JOHANNESBURG — The desk is spotless and books neatly line the shelves in Nelson Mandela's office at a Johannesburg-based foundation that carries his name, but the former South African president and anti-apartheid leader hasn't worked there for years.

The meticulously preserved room is one of many tributes to the legacy of a former prisoner who became so revered for his efforts to reconcile a racially divided nation that many South Africans cannot bring themselves to speak openly about the possibility of his death. That reluctance is gradually eroding as the 94-year-old receives treatment for a recurring lung infection, spending a fourth day in a Pretoria hospital on Tuesday.
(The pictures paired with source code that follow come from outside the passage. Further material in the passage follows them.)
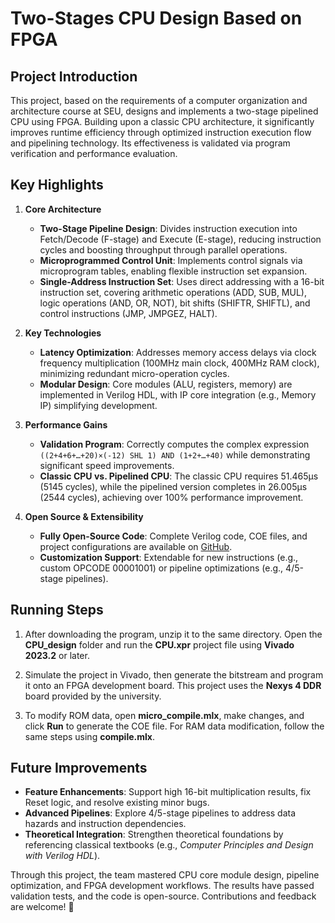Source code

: # Two-Stages CPU Design Based on FPGA

## Project Introduction  

This project, based on the requirements of a computer organization and architecture course at SEU, designs and implements a two-stage pipelined CPU using FPGA. Building upon a classic CPU architecture, it significantly improves runtime efficiency through optimized instruction execution flow and pipelining technology. Its effectiveness is validated via program verification and performance evaluation.  

## Key Highlights  
1. **Core Architecture**  
   - **Two-Stage Pipeline Design**: Divides instruction execution into Fetch/Decode (F-stage) and Execute (E-stage), reducing instruction cycles and boosting throughput through parallel operations.  
   - **Microprogrammed Control Unit**: Implements control signals via microprogram tables, enabling flexible instruction set expansion.  
   - **Single-Address Instruction Set**: Uses direct addressing with a 16-bit instruction set, covering arithmetic operations (ADD, SUB, MUL), logic operations (AND, OR, NOT), bit shifts (SHIFTR, SHIFTL), and control instructions (JMP, JMPGEZ, HALT).  

2. **Key Technologies**  
   - **Latency Optimization**: Addresses memory access delays via clock frequency multiplication (100MHz main clock, 400MHz RAM clock), minimizing redundant micro-operation cycles.  
   - **Modular Design**: Core modules (ALU, registers, memory) are implemented in Verilog HDL, with IP core integration (e.g., Memory IP) simplifying development.  

3. **Performance Gains**  
   - **Validation Program**: Correctly computes the complex expression `((2+4+6+…+20)×(-12) SHL 1) AND (1+2+…+40)` while demonstrating significant speed improvements.  
   - **Classic CPU vs. Pipelined CPU**: The classic CPU requires 51.465μs (5145 cycles), while the pipelined version completes in 26.005μs (2544 cycles), achieving over 100% performance improvement.  

4. **Open Source & Extensibility**  
   - **Fully Open-Source Code**: Complete Verilog code, COE files, and project configurations are available on [GitHub](https://github.com/AlbertCouchy0/Two-Stages_CPU_Design_Based_on_FPGA).  
   - **Customization Support**: Extendable for new instructions (e.g., custom OPCODE 00001001) or pipeline optimizations (e.g., 4/5-stage pipelines).  

## Running Steps 
1. After downloading the program, unzip it to the same directory. Open the **CPU_design** folder and run the **CPU.xpr** project file using **Vivado 2023.2** or later.
   
2. Simulate the project in Vivado, then generate the bitstream and program it onto an FPGA development board. This project uses the **Nexys 4 DDR** board provided by the university.
   
3. To modify ROM data, open **micro_compile.mlx**, make changes, and click **Run** to generate the COE file. For RAM data modification, follow the same steps using **compile.mlx**. 




## Future Improvements  
- **Feature Enhancements**: Support high 16-bit multiplication results, fix Reset logic, and resolve existing minor bugs.  
- **Advanced Pipelines**: Explore 4/5-stage pipelines to address data hazards and instruction dependencies.  
- **Theoretical Integration**: Strengthen theoretical foundations by referencing classical textbooks (e.g., *Computer Principles and Design with Verilog HDL*).  

Through this project, the team mastered CPU core module design, pipeline optimization, and FPGA development workflows. The results have passed validation tests, and the code is open-source. Contributions and feedback are welcome! 🚀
President Jacob Zuma called Mandela's condition "very serious" but said he has stabilized, in an interview with state broadcaster SABC.
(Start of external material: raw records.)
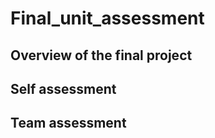 # Final_unit_assessment

## Overview of the final project


## Self assessment


## Team assessment

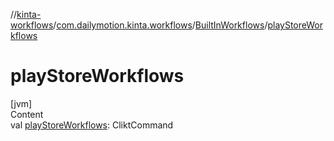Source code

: //[kinta-workflows](../../../index.md)/[com.dailymotion.kinta.workflows](../index.md)/[BuiltInWorkflows](index.md)/[playStoreWorkflows](play-store-workflows.md)



# playStoreWorkflows  
[jvm]  
Content  
val [playStoreWorkflows](play-store-workflows.md): CliktCommand  



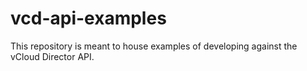 # vcd-api-examples
This repository is meant to house examples of developing against the vCloud Director API.
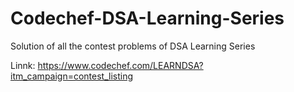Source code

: # Codechef-DSA-Learning-Series
  Solution of all the contest problems of DSA Learning Series 

Linnk: https://www.codechef.com/LEARNDSA?itm_campaign=contest_listing
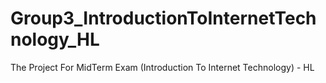 # Group3_IntroductionToInternetTechnology_HL
The Project For MidTerm Exam (Introduction To Internet Technology) - HL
Prayers are pouring in for Mandela, adding to a mood of urgency about his deteriorating health that has been compounded by a series of hospital stays in recent months. The description of Mandela as "ravaged by time," in a statement from a foundation led by retired archbishop Desmond Tutu and his wife, speaks to the fragile state of a man who is so mighty in stature.

Concerns about his health already had been heightened in recent weeks after a video broadcast on state television in April showed him silent and unresponsive, even when Zuma tried to hold his hand.

"He was a very fruitful fighter, but he's only human," said Thabiso Masemola, a 21-year-old student. "He's reached a point in life where he needs to rest. Let him go, let him be. He's finished his purpose in life."